Luis Armando López, representado pelo advogado Roberto Castillo, apresentou uma denúncia ampliada à promotoria de Comodoro Rivadavia solicitando a prisão imediata de Mariela Beatriz Altamirano e Maicol González. Eles são acusados de homicídio qualificado em concurso com abandono de incapaz com resultado morte, descrito como uma 'pluralidade de comportamentos convergentes' que culminou no falecimento de Ángel em 6 de abril.
A autópsia preliminar revelou lesões traumáticas cranianas incompatíveis com uma morte natural, consistentes com intensa violência física. Vizinhos relataram ter ouvido os gritos da criança e uma discussão em que Altamirano repreendia González: “Você bateu no meu filho!”. A denúncia alega que os acusados queimaram as roupas da criança para eliminar vestígios e planejavam fugir para El Dorado, em Misiones.

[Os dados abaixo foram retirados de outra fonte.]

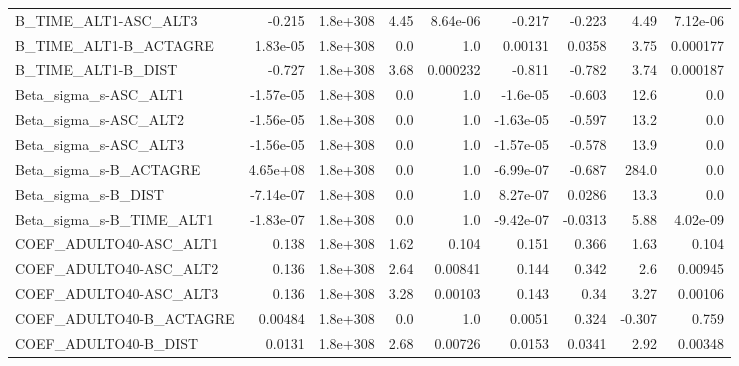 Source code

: \begin{tabular}{lrrrrrrrr}
B\_TIME\_ALT1-ASC\_ALT3              &      -0.215 &     1.8e+308 &    4.45 & 8.64e-06 &     -0.217 &      -0.223 &         4.49 &      7.12e-06 \\
B\_TIME\_ALT1-B\_ACTAGRE             &    1.83e-05 &     1.8e+308 &     0.0 &      1.0 &    0.00131 &      0.0358 &         3.75 &      0.000177 \\
B\_TIME\_ALT1-B\_DIST                &      -0.727 &     1.8e+308 &    3.68 & 0.000232 &     -0.811 &      -0.782 &         3.74 &      0.000187 \\
Beta\_sigma\_s-ASC\_ALT1             &   -1.57e-05 &     1.8e+308 &     0.0 &      1.0 &   -1.6e-05 &      -0.603 &         12.6 &           0.0 \\
Beta\_sigma\_s-ASC\_ALT2             &   -1.56e-05 &     1.8e+308 &     0.0 &      1.0 &  -1.63e-05 &      -0.597 &         13.2 &           0.0 \\
Beta\_sigma\_s-ASC\_ALT3             &   -1.56e-05 &     1.8e+308 &     0.0 &      1.0 &  -1.57e-05 &      -0.578 &         13.9 &           0.0 \\
Beta\_sigma\_s-B\_ACTAGRE            &    4.65e+08 &     1.8e+308 &     0.0 &      1.0 &  -6.99e-07 &      -0.687 &        284.0 &           0.0 \\
Beta\_sigma\_s-B\_DIST               &   -7.14e-07 &     1.8e+308 &     0.0 &      1.0 &   8.27e-07 &      0.0286 &         13.3 &           0.0 \\
Beta\_sigma\_s-B\_TIME\_ALT1          &   -1.83e-07 &     1.8e+308 &     0.0 &      1.0 &  -9.42e-07 &     -0.0313 &         5.88 &      4.02e-09 \\
COEF\_ADULTO40-ASC\_ALT1            &       0.138 &     1.8e+308 &    1.62 &    0.104 &      0.151 &       0.366 &         1.63 &         0.104 \\
COEF\_ADULTO40-ASC\_ALT2            &       0.136 &     1.8e+308 &    2.64 &  0.00841 &      0.144 &       0.342 &          2.6 &       0.00945 \\
COEF\_ADULTO40-ASC\_ALT3            &       0.136 &     1.8e+308 &    3.28 &  0.00103 &      0.143 &        0.34 &         3.27 &       0.00106 \\
COEF\_ADULTO40-B\_ACTAGRE           &     0.00484 &     1.8e+308 &     0.0 &      1.0 &     0.0051 &       0.324 &       -0.307 &         0.759 \\
COEF\_ADULTO40-B\_DIST              &      0.0131 &     1.8e+308 &    2.68 &  0.00726 &     0.0153 &      0.0341 &         2.92 &       0.00348 \\

\end{tabular}
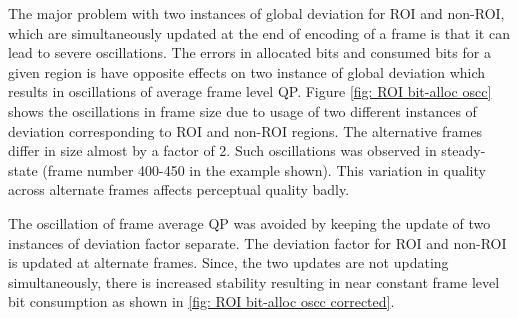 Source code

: \documentclass[11pt]{article} %
\begin{document}
The major problem with two instances of global deviation for ROI and non-ROI, which are simultaneously updated at the end of encoding of a frame is that it can lead to severe oscillations. The errors in allocated bits and consumed bits for a given region is have opposite effects on two instance of global deviation which results in oscillations of average frame level QP. Figure \ref{fig: ROI bit-alloc oscc} shows the oscillations in frame size due to usage of two different instances of deviation corresponding to ROI and non-ROI regions. The alternative frames differ in size almost by a factor of 2. Such oscillations was observed in steady-state (frame number 400-450 in the example shown). This variation in quality across alternate frames affects perceptual quality badly. 

The oscillation of frame average QP was avoided by keeping the update of two instances of deviation factor separate. The deviation factor for ROI and non-ROI is updated at alternate frames. Since, the two updates are not updating simultaneously, there is increased stability resulting in near constant frame level bit consumption as shown in \ref{fig: ROI bit-alloc oscc corrected}.
\end{document}
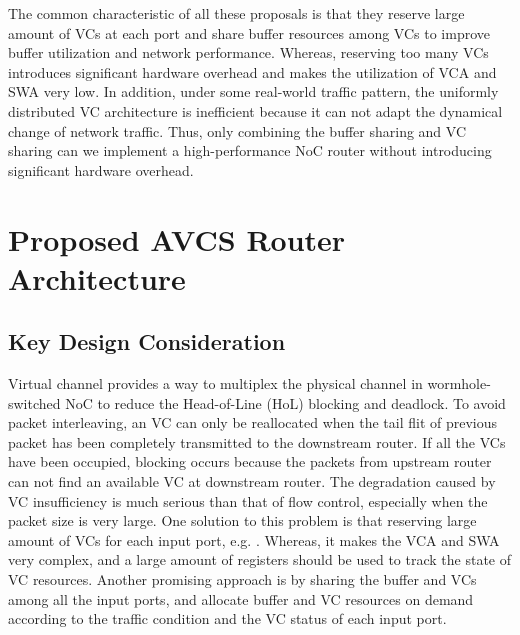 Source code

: \documentclass[paper]{ieice}
\begin{document}
The common characteristic of all these proposals is that they reserve large amount of VCs at each port and share buffer resources among VCs to improve buffer utilization and network performance. Whereas, reserving too many VCs introduces significant hardware overhead and makes the utilization of VCA and SWA very low. In addition, under some real-world traffic pattern, the uniformly distributed VC architecture is inefficient because it can not adapt the dynamical change of network traffic. Thus, only combining the buffer sharing and VC sharing can we implement a high-performance NoC router without introducing significant hardware overhead.

\section{Proposed AVCS Router Architecture}\label{implemented}
\subsection{Key Design Consideration}
Virtual channel provides a way to multiplex the physical channel in wormhole-switched NoC to reduce the Head-of-Line (HoL) blocking and deadlock. To avoid packet interleaving, an VC can only be reallocated when the tail flit of previous packet has been completely transmitted to the downstream router. If all the VCs have been occupied, blocking occurs because the packets from upstream router can not find an available VC at downstream router. The degradation caused by VC insufficiency is much serious than that of flow control, especially when the packet size is very large. One solution to this problem is that reserving large amount of VCs for each input port, e.g. \cite{NPKV06}\cite{4555894}\cite{5770788}\cite{Neishaburi:2009:RAN:1531542.1531658}\cite{6310960}. Whereas, it makes the VCA and SWA very complex, and a large amount of registers should be used to track the state of VC resources. Another promising approach is by sharing the buffer and VCs among all the input ports, and allocate buffer and VC resources on demand according to the traffic condition and the VC status of each input port.
\end{document}
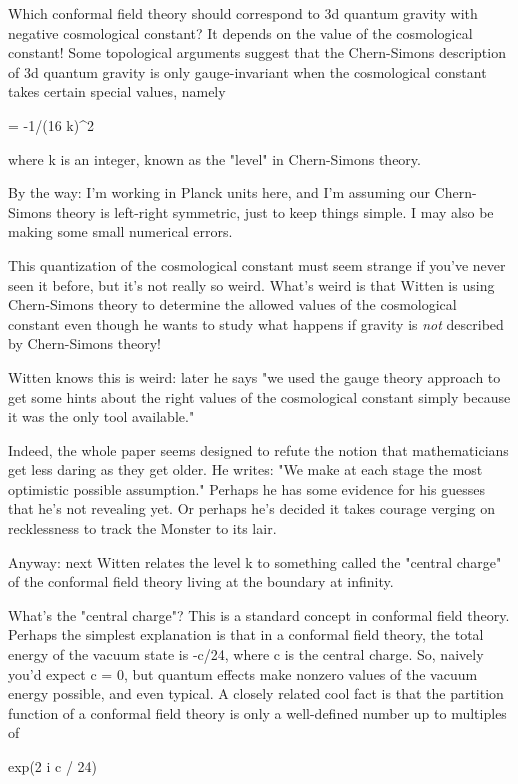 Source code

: Which conformal field theory should correspond to 3d quantum 
gravity with negative cosmological constant?  It depends on the 
value of the cosmological constant!  Some topological arguments 
suggest that the Chern-Simons description of 3d quantum gravity 
is only gauge-invariant when the cosmological constant \Lambda  
takes certain special values, namely 

\Lambda  = -1/(16 k)^{2}

where k is an integer, known as the "level" in Chern-Simons theory.

By the way: I'm working in Planck units here, and I'm assuming 
our Chern-Simons theory is left-right symmetric, just to keep 
things simple.  I may also be making some small numerical errors.

This quantization of the cosmological constant must seem strange 
if you've never seen it before, but it's not really so weird.  
What's weird is that Witten is using Chern-Simons theory to 
determine the allowed values of the cosmological constant even 
though he wants to study what happens if gravity is \emph{not}
described by Chern-Simons theory!   

Witten knows this is weird: later he says "we used the gauge 
theory approach to get some hints about the right values of the 
cosmological constant simply because it was the only tool 
available."  

Indeed, the whole paper seems designed to refute the notion that 
mathematicians get less daring as they get older.  He writes: "We 
make at each stage the most optimistic possible assumption."  
Perhaps he has some evidence for his guesses that he's not 
revealing yet.  Or perhaps he's decided it takes courage verging 
on recklessness to track the Monster to its lair.

Anyway: next Witten relates the level k to something called the 
"central charge" of the conformal field theory living at the 
boundary at infinity.  

What's the "central charge"?  This is a standard concept in 
conformal field theory.  Perhaps the simplest explanation is that 
in a conformal field theory, the total energy of the vacuum state 
is -c/24, where c is the central charge.  So, naively you'd expect 
c = 0, but quantum effects make nonzero values of the vacuum energy
possible, and even typical.  A closely related cool fact is that 
the partition function of a conformal field theory is only a 
well-defined number up to multiples of 

exp(2 \pi  i c / 24)

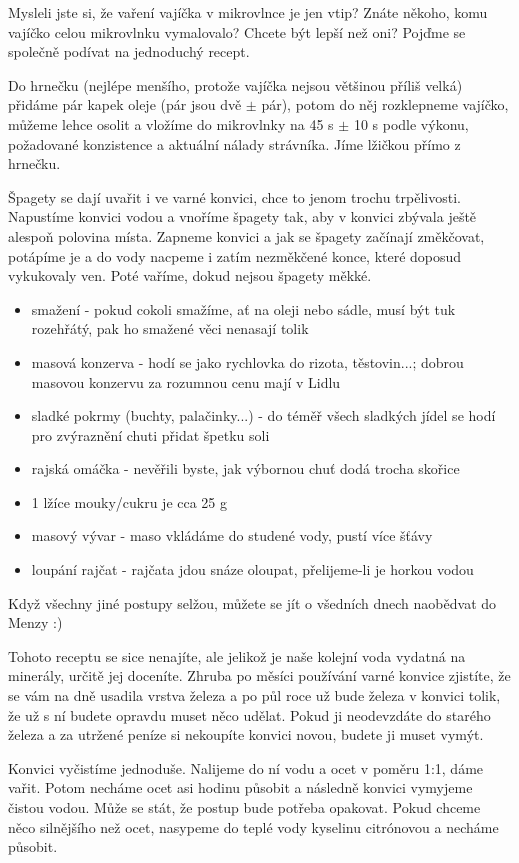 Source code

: Mysleli jste si, že vaření vajíčka v mikrovlnce je jen vtip? Znáte někoho, komu
vajíčko celou mikrovlnku vymalovalo? Chcete být lepší než oni? Pojďme se
společně podívat na jednoduchý recept.

Do hrnečku (nejlépe menšího, protože vajíčka nejsou většinou příliš velká)
přidáme pár kapek oleje (pár jsou dvě $\pm$ pár), potom do něj rozklepneme
vajíčko, můžeme lehce osolit a vložíme do mikrovlnky na 45 s $\pm$ 10 s podle
výkonu, požadované konzistence a aktuální nálady strávníka. Jíme lžičkou přímo z
hrnečku.


Špagety se dají uvařit i ve varné konvici, chce to jenom trochu trpělivosti.
Napustíme konvici vodou a vnoříme špagety tak, aby v konvici zbývala ještě
alespoň polovina místa. Zapneme konvici a jak se špagety začínají změkčovat,
potápíme je a do vody nacpeme i zatím nezměkčené konce, které doposud vykukovaly
ven. Poté vaříme, dokud nejsou špagety měkké.


\begin{itemize}
\item smažení - pokud cokoli smažíme, ať na oleji nebo sádle, musí být tuk
rozehřátý, pak ho smažené věci nenasají tolik
\item masová konzerva - hodí se jako rychlovka do rizota, těstovin...; dobrou
masovou konzervu za rozumnou cenu mají v Lidlu
\item sladké pokrmy (buchty, palačinky...) - do téměř všech sladkých jídel se
hodí pro zvýraznění chuti přidat špetku soli
\item rajská omáčka - nevěřili byste, jak výbornou chuť dodá trocha skořice
\item 1 lžíce mouky/cukru je cca 25 g
\item masový vývar - maso vkládáme do studené vody, pustí více šťávy
\item loupání rajčat - rajčata jdou snáze oloupat, přelijeme-li je horkou vodou
\end{itemize}

Když všechny jiné postupy selžou, můžete se jít o všedních dnech naobědvat do
Menzy :)

Tohoto receptu se sice nenajíte, ale jelikož je naše kolejní voda vydatná na
minerály, určitě jej doceníte. Zhruba po měsíci používání varné konvice
zjistíte, že se vám na dně usadila vrstva železa a po půl roce už bude železa v
konvici tolik, že už s ní budete opravdu muset něco udělat. Pokud ji neodevzdáte
do starého železa a za utržené peníze si nekoupíte konvici novou, budete ji
muset vymýt.

Konvici vyčistíme jednoduše. Nalijeme do ní vodu a ocet v poměru 1:1, dáme
vařit. Potom necháme ocet asi hodinu působit a následně konvici vymyjeme čistou
vodou. Může se stát, že postup bude potřeba opakovat. Pokud chceme něco
silnějšího než ocet, nasypeme do teplé vody kyselinu citrónovou a necháme
působit. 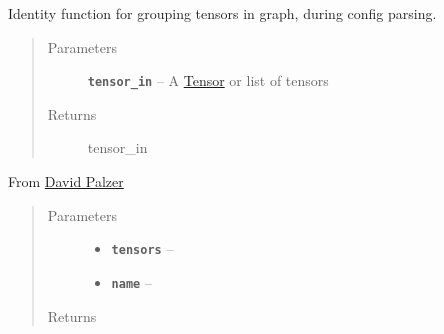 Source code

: \documentclass[letterpaper,10pt,english]{sphinxmanual}
\begin{document}
\begin{fulllineitems}
\label{node_ops:node_ops.ident}
Identity function for grouping tensors in graph, during config parsing.
\begin{quote}\begin{description}
\item[{Parameters}] \leavevmode
\textbf{\texttt{tensor\_in}} -- A \href{https://www.tensorflow.org/versions/r0.7/api\_docs/python/framework.html\#Tensor}{Tensor} or list of tensors

\item[{Returns}] \leavevmode
tensor\_in

\end{description}\end{quote}

\end{fulllineitems}


\begin{fulllineitems}
\label{node_ops:node_ops.khatri_rao}
From \href{https://cse.wwu.edu/computer-science/palzerd}{David Palzer}
\begin{quote}\begin{description}
\item[{Parameters}] \leavevmode\begin{itemize}
\item {} 
\textbf{\texttt{tensors}} -- 

\item {} 
\textbf{\texttt{name}} -- 

\end{itemize}

\item[{Returns}] \leavevmode


\end{description}\end{quote}

\end{fulllineitems}

\end{document}
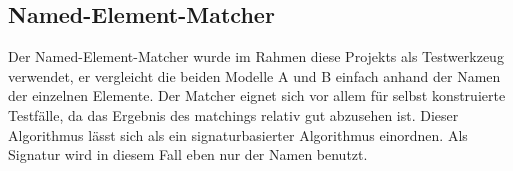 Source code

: % 

\subsection{Named-Element-Matcher}
\label{nem}

Der Named-Element-Matcher wurde im Rahmen diese Projekts als Testwerkzeug verwendet, er vergleicht
die beiden Modelle A und B einfach anhand der Namen der einzelnen Elemente. Der Matcher eignet sich
vor allem für selbst konstruierte Testfälle, da das Ergebnis des matchings relativ gut abzusehen
ist. Dieser Algorithmus lässt sich als ein signaturbasierter Algorithmus einordnen. Als Signatur
wird in diesem Fall eben nur der Namen benutzt.
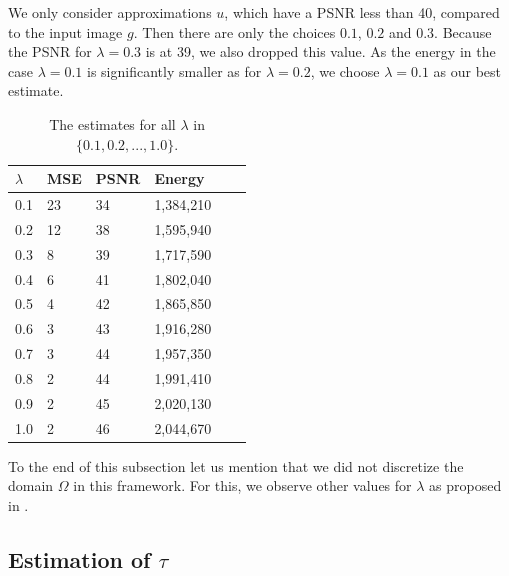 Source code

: \documentclass{scrreprt}
\begin{document}
            We only consider approximations $u$, which have a PSNR less than 40, compared to the input image $g$. Then there are only the choices $0.1$, $0.2$ and $0.3$. Because the PSNR for $\lambda = 0.3$ is at 39, we also dropped this value. As the energy in the case $\lambda = 0.1$ is significantly smaller as for $\lambda = 0.2$, we choose $\lambda = 0.1$ as our best estimate.

            \begin{table}[!ht]
                \centering
                \begin{tabular}{| l | l | l | l | l | l |}
                \hline
                $\lambda$ & MSE & PSNR & Energy \\ \hline\hline
                0.1 & 23 & 34 & 1,384,210 \\ \hline
                0.2 & 12 & 38 & 1,595,940 \\ \hline
                0.3 & 8 & 39 & 1,717,590 \\ \hline
                0.4 & 6 & 41 & 1,802,040 \\ \hline
                0.5 & 4 & 42 & 1,865,850 \\ \hline
                0.6 & 3 & 43 & 1,916,280 \\ \hline
                0.7 & 3 & 44 & 1,957,350 \\ \hline
                0.8 & 2 & 44 & 1,991,410 \\ \hline
                0.9 & 2 & 45 & 2,020,130 \\ \hline
                1.0 & 2 & 46 & 2,044,670 \\ \hline
                \end{tabular}
                \caption[Overview of values for $\lambda$ for the ROF model.]{The estimates for all $\lambda$ in $\{0.1, 0.2, ..., 1.0\}$.}
                \label{tab:best_fit_compare}
            \end{table}

        To the end of this subsection let us mention that we did not discretize the domain $\Omega$ in this framework. For this, we observe other values for $\lambda$ as proposed in \cite{Chambolle10afirst-order}.

        \subsection{Estimation of $\tau$}
        \label{sub:estimation_of_tau_rof}
\end{document}
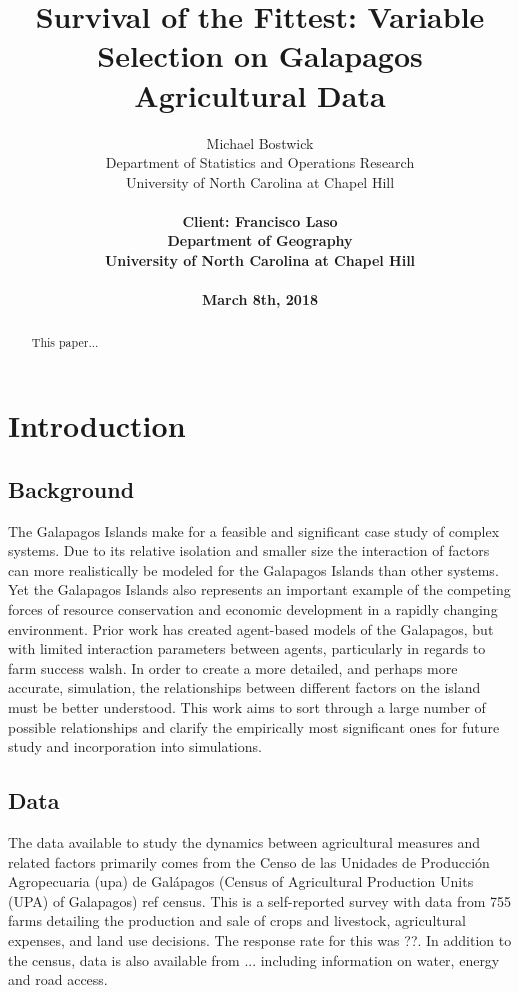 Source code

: \documentclass{article}
\title{Survival of the Fittest: Variable Selection on Galapagos Agricultural Data}
\author{
  Michael Bostwick\\
  Department of Statistics and Operations Research\\
  University of North Carolina at Chapel Hill\\
	\\
  \bf{Client: Francisco Laso} \\
  Department of Geography \\
  University of North Carolina at Chapel Hill\\
  \\
  March 8th, 2018 \\
}
\begin{document}
\maketitle
\begin{abstract}
  This paper...
  
  \end{abstract}

\section{Introduction}

\subsection{Background}

The Galapagos Islands make for a feasible and significant case study of complex systems. Due to its relative isolation and smaller size the interaction of factors can more realistically be modeled for the Galapagos Islands than other systems. Yet the Galapagos Islands also represents an important example of the competing forces of resource conservation and economic development in a rapidly changing environment. Prior work has created agent-based models of the Galapagos, but with limited interaction parameters between agents, particularly in regards to farm success walsh. In order to create a more detailed, and perhaps more accurate, simulation, the relationships between different factors on the island must be better understood. This work aims to sort through a large number of possible relationships and clarify the empirically most significant ones for future study and incorporation into simulations. 

\subsection{Data}

The data available to study the dynamics between agricultural measures and related factors primarily 
comes from the Censo de las Unidades de Producci\'on Agropecuaria (upa) de Gal\'apagos (Census of Agricultural Production 
Units (UPA) of Galapagos) ref census. This is a self-reported survey with data from 755 
farms detailing the production and sale of crops and livestock, agricultural expenses, and land use 
decisions. The response rate for this was ??. In addition to the census, data is also available from ... including information on water, energy and road access.
\end{document}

O documento critica o juiz de família Pablo José Pérez, a assessora Verónica Roldán e Jennifer Leiva, do Serviço de Proteção de Direitos da Criança, por terem criado um cenário de negligência. No entanto, um registro judicial de 9 de fevereiro de 2026 afirma que Ángel expressou o desejo de viver com sua 'mamãe' e não ver o pai, que possui histórico de denúncias por violência. A companheira do pai, Lorena Andrade, violou ordens de restrição perimetral.
A Associação de Magistrados e Funcionários Judiciais de Chubut pediu prudência e que se evitem 'julgamentos paralelos', enfatizando a necessidade de informações verificadas durante a investigação.